[Excerpts from a dataset]
*** Begin section ***

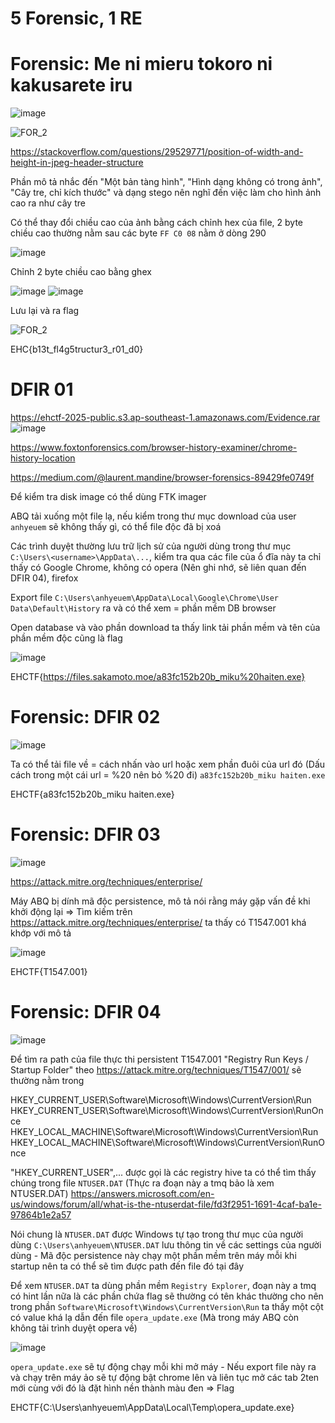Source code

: # 5 Forensic, 1 RE
# Forensic: Me ni mieru tokoro ni kakusarete iru
![image](https://github.com/user-attachments/assets/09062877-cbfb-41ba-8c3f-56dab0a00fc4)

![FOR_2](https://github.com/user-attachments/assets/00b50a26-ba28-41c2-9f29-a6f92ae70d81)

https://stackoverflow.com/questions/29529771/position-of-width-and-height-in-jpeg-header-structure

Phần mô tả nhắc đến "Một bản tàng hình", "Hình dạng không có trong ảnh", "Cây tre, chỉ kích thước" và dạng stego nên nghĩ đến việc làm cho hình ảnh cao ra như cây tre

Có thể thay đổi chiều cao của ảnh bằng cách chỉnh hex của file, 2 byte chiều cao thường nằm sau các byte `FF C0 08` nằm ở dòng 290

![image](https://github.com/user-attachments/assets/bb6594be-305f-4550-9e2b-3222448ee539)

Chỉnh 2 byte chiều cao bằng ghex

![image](https://github.com/user-attachments/assets/ef22af7a-2caf-4003-be6f-d9163e9a71d2)  ![image](https://github.com/user-attachments/assets/430861ba-76dd-4b03-8f3d-4d2828571e62)

Lưu lại và ra flag

![FOR_2](https://github.com/user-attachments/assets/2892445c-27bf-4782-b5cc-262c1815916c)

EHC{b13t_fl4g5tructur3_r01_d0}

# DFIR 01
https://ehctf-2025-public.s3.ap-southeast-1.amazonaws.com/Evidence.rar
![image](https://github.com/user-attachments/assets/874eb7a0-cca9-43f4-8e20-afdd37506d13)

https://www.foxtonforensics.com/browser-history-examiner/chrome-history-location

https://medium.com/@laurent.mandine/browser-forensics-89429fe0749f

Để kiểm tra disk image có thể dùng FTK imager

ABQ tải xuống một file lạ, nếu kiểm trong thư mục download của user `anhyeuem` sẽ không thấy gì, có thể file độc đã bị xoá

Các trình duyệt thường lưu trữ lịch sử của người dùng trong thư mục `C:\Users\<username>\AppData\...`, kiểm tra qua các file của ổ đĩa này ta chỉ thấy có Google Chrome, không có opera (Nên ghi nhớ, sẽ liên quan đến DFIR 04), firefox 

Export file `C:\Users\anhyeuem\AppData\Local\Google\Chrome\User Data\Default\History` ra và có thể xem = phần mềm DB browser

Open database và vào phần download ta thấy link tải phần mềm và tên của phần mềm độc cũng là flag

![image](https://github.com/user-attachments/assets/3ba7f74f-47c5-4902-a065-bada08b36bbf)

EHCTF{https://files.sakamoto.moe/a83fc152b20b_miku%20haiten.exe}
# Forensic: DFIR 02
![image](https://github.com/user-attachments/assets/bc06d1d3-806e-41e1-978b-de4acc2dc3da)

Ta có thể tải file về = cách nhấn vào url hoặc xem phần đuôi của url đó (Dấu cách trong một cái url = %20 nên bỏ %20 đi) `a83fc152b20b_miku haiten.exe` 

EHCTF{a83fc152b20b_miku haiten.exe}

# Forensic: DFIR 03
![image](https://github.com/user-attachments/assets/09b48541-3ae4-4c47-916d-4895945d1079)

https://attack.mitre.org/techniques/enterprise/

Máy ABQ bị dính mã độc persistence, mô tả nói rằng máy gặp vấn đề khi khởi động lại => Tìm kiếm trên https://attack.mitre.org/techniques/enterprise/ ta thấy có T1547.001 khá khớp với mô tả

![image](https://github.com/user-attachments/assets/dbad2c8e-62e8-40a7-937c-48c81dc19938)

EHCTF{T1547.001}

# Forensic: DFIR 04
![image](https://github.com/user-attachments/assets/00827da1-55cf-4e49-9baf-158de5e1d99e)

Để tìm ra path của file thực thi persistent T1547.001 "Registry Run Keys / Startup Folder" theo https://attack.mitre.org/techniques/T1547/001/ sẽ thường nằm trong

HKEY_CURRENT_USER\Software\Microsoft\Windows\CurrentVersion\Run
HKEY_CURRENT_USER\Software\Microsoft\Windows\CurrentVersion\RunOnce
HKEY_LOCAL_MACHINE\Software\Microsoft\Windows\CurrentVersion\Run
HKEY_LOCAL_MACHINE\Software\Microsoft\Windows\CurrentVersion\RunOnce

"HKEY_CURRENT_USER",... được gọi là các registry hive ta có thể tìm thấy chúng trong file `NTUSER.DAT` (Thực ra đoạn này a tmq bảo là xem NTUSER.DAT) https://answers.microsoft.com/en-us/windows/forum/all/what-is-the-ntuserdat-file/fd3f2951-1691-4caf-ba1e-97864b1e2a57

Nói chung là `NTUSER.DAT` được Windows tự tạo trong thư mục của người dùng `C:\Users\anhyeuem\NTUSER.DAT` lưu thông tin về các settings của người dùng - Mã độc persistence này chạy một phần mềm trên máy mỗi khi startup nên ta có thể sẽ tìm được path đến file đó tại đây

Để xem `NTUSER.DAT` ta dùng phần mềm `Registry Explorer`, đoạn này a tmq có hint lần nữa là các phần chứa flag sẽ thường có tên khác thường cho nên trong phần `Software\Microsoft\Windows\CurrentVersion\Run` ta thấy một cột có value khá lạ dẫn đến file `opera_update.exe` (Mà trong máy ABQ còn không tải trình duyệt opera về)

![image](https://github.com/user-attachments/assets/2c358258-23b5-4dd0-894c-37794d9f92b8)

`opera_update.exe` sẽ tự động chạy mỗi khi mở máy - Nếu export file này ra và chạy trên máy ảo sẽ tự động bật chrome lên và liên tục mở các tab 2ten mới cùng với đó là đặt hình nền thành màu đen => Flag

EHCTF{C:\Users\anhyeuem\AppData\Local\Temp\opera_update.exe}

*** End section ***

## WORK TO BE COMPLETED
Once the pictures are set aside, please output all the data word for word.

## ANSWER FOR THE TASK
Source code

: # 5 Forensic, 1 RE
# Forensic: Me ni mieru tokoro ni kakusarete iru
![image](https://github.com/user-attachments/assets/09062877-cbfb-41ba-8c3f-56dab0a00fc4)

![FOR_2](https://github.com/user-attachments/assets/00b50a26-ba28-41c2-9f29-a6f92ae70d81)

https://stackoverflow.com/questions/29529771/position-of-width-and-height-in-jpeg-header-structure

Phần mô tả nhắc đến "Một bản tàng hình", "Hình dạng không có trong ảnh", "Cây tre, chỉ kích thước" và dạng stego nên nghĩ đến việc làm cho hình ảnh cao ra như cây tre

Có thể thay đổi chiều cao của ảnh bằng cách chỉnh hex của file, 2 byte chiều cao thường nằm sau các byte `FF C0 08` nằm ở dòng 290

![image](https://github.com/user-attachments/assets/bb6594be-305f-4550-9e2b-3222448ee539)

Chỉnh 2 byte chiều cao bằng ghex

![image](https://github.com/user-attachments/assets/ef22af7a-2caf-4003-be6f-d9163e9a71d2)  ![image](https://github.com/user-attachments/assets/430861ba-76dd-4b03-8f3d-4d2828571e62)

Lưu lại và ra flag

![FOR_2](https://github.com/user-attachments/assets/2892445c-27bf-4782-b5cc-262c1815916c)

EHC{b13t_fl4g5tructur3_r01_d0}

# DFIR 01
https://ehctf-2025-public.s3.ap-southeast-1.amazonaws.com/Evidence.rar
![image](https://github.com/user-attachments/assets/874eb7a0-cca9-43f4-8e20-afdd37506d13)

https://www.foxtonforensics.com/browser-history-examiner/chrome-history-location

https://medium.com/@laurent.mandine/browser-forensics-89429fe0749f

Để kiểm tra disk image có thể dùng FTK imager

ABQ tải xuống một file lạ, nếu kiểm trong thư mục download của user `anhyeuem` sẽ không thấy gì, có thể file độc đã bị xoá

Các trình duyệt thường lưu trữ lịch sử của người dùng trong thư mục `C:\Users\<username>\AppData\...`, kiểm tra qua các file của ổ đĩa này ta chỉ thấy có Google Chrome, không có opera (Nên ghi nhớ, sẽ liên quan đến DFIR 04), firefox 

Export file `C:\Users\anhyeuem\AppData\Local\Google\Chrome\User Data\Default\History` ra và có thể xem = phần mềm DB browser

Open database và vào phần download ta thấy link tải phần mềm và tên của phần mềm độc cũng là flag

![image](https://github.com/user-attachments/assets/3ba7f74f-47c5-4902-a065-bada08b36bbf)

EHCTF{https://files.sakamoto.moe/a83fc152b20b_miku%20haiten.exe}
# Forensic: DFIR 02
![image](https://github.com/user-attachments/assets/bc06d1d3-806e-41e1-978b-de4acc2dc3da)

Ta có thể tải file về = cách nhấn vào url hoặc xem phần đuôi của url đó (Dấu cách trong một cái url = %20 nên bỏ %20 đi) `a83fc152b20b_miku haiten.exe` 

EHCTF{a83fc152b20b_miku haiten.exe}

# Forensic: DFIR 03
![image](https://github.com/user-attachments/assets/09b48541-3ae4-4c47-916d-4895945d1079)

https://attack.mitre.org/techniques/enterprise/

Máy ABQ bị dính mã độc persistence, mô tả nói rằng máy gặp vấn đề khi khởi động lại => Tìm kiếm trên https://attack.mitre.org/techniques/enterprise/ ta thấy có T1547.001 khá khớp với mô tả

![image](https://github.com/user-attachments/assets/dbad2c8e-62e8-40a7-937c-48c81dc19938)

EHCTF{T1547.001}

# Forensic: DFIR 04
![image](https://github.com/user-attachments/assets/00827da1-55cf-4e49-9baf-158de5e1d99e)

Để tìm ra path của file thực thi persistent T1547.001 "Registry Run Keys / Startup Folder" theo https://attack.mitre.org/techniques/T1547/001/ sẽ thường nằm trong

HKEY_CURRENT_USER\Software\Microsoft\Windows\CurrentVersion\Run
HKEY_CURRENT_USER\Software\Microsoft\Windows\CurrentVersion\RunOnce
HKEY_LOCAL_MACHINE\Software\Microsoft\Windows\CurrentVersion\Run
HKEY_LOCAL_MACHINE\Software\Microsoft\Windows\CurrentVersion\RunOnce

"HKEY_CURRENT_USER",... được gọi là các registry hive ta có thể tìm thấy chúng trong file `NTUSER.DAT` (Thực ra đoạn này a tmq bảo là xem NTUSER.DAT) https://answers.microsoft.com/en-us/windows/forum/all/what-is-the-ntuserdat-file/fd3f2951-1691-4caf-ba1e-97864b1e2a57

Nói chung là `NTUSER.DAT` được Windows tự tạo trong thư mục của người dùng `C:\Users\anhyeuem\NTUSER.DAT` lưu thông tin về các settings của người dùng - Mã độc persistence này chạy một phần mềm trên máy mỗi khi startup nên ta có thể sẽ tìm được path đến file đó tại đây

Để xem `NTUSER.DAT` ta dùng phần mềm `Registry Explorer`, đoạn này a tmq có hint lần nữa là các phần chứa flag sẽ thường có tên khác thường cho nên trong phần `Software\Microsoft\Windows\CurrentVersion\Run` ta thấy một cột có value khá lạ dẫn đến file `opera_update.exe` (Mà trong máy ABQ còn không tải trình duyệt opera về)

![image](https://github.com/user-attachments/assets/2c358258-23b5-4dd0-894c-37794d9f92b8)

`opera_update.exe` sẽ tự động chạy mỗi khi mở máy - Nếu export file này ra và chạy trên máy ảo sẽ tự động bật chrome lên và liên tục mở các tab 2ten mới cùng với đó là đặt hình nền thành màu đen => Flag

EHCTF{C:\Users\anhyeuem\AppData\Local\Temp\opera_update.exe}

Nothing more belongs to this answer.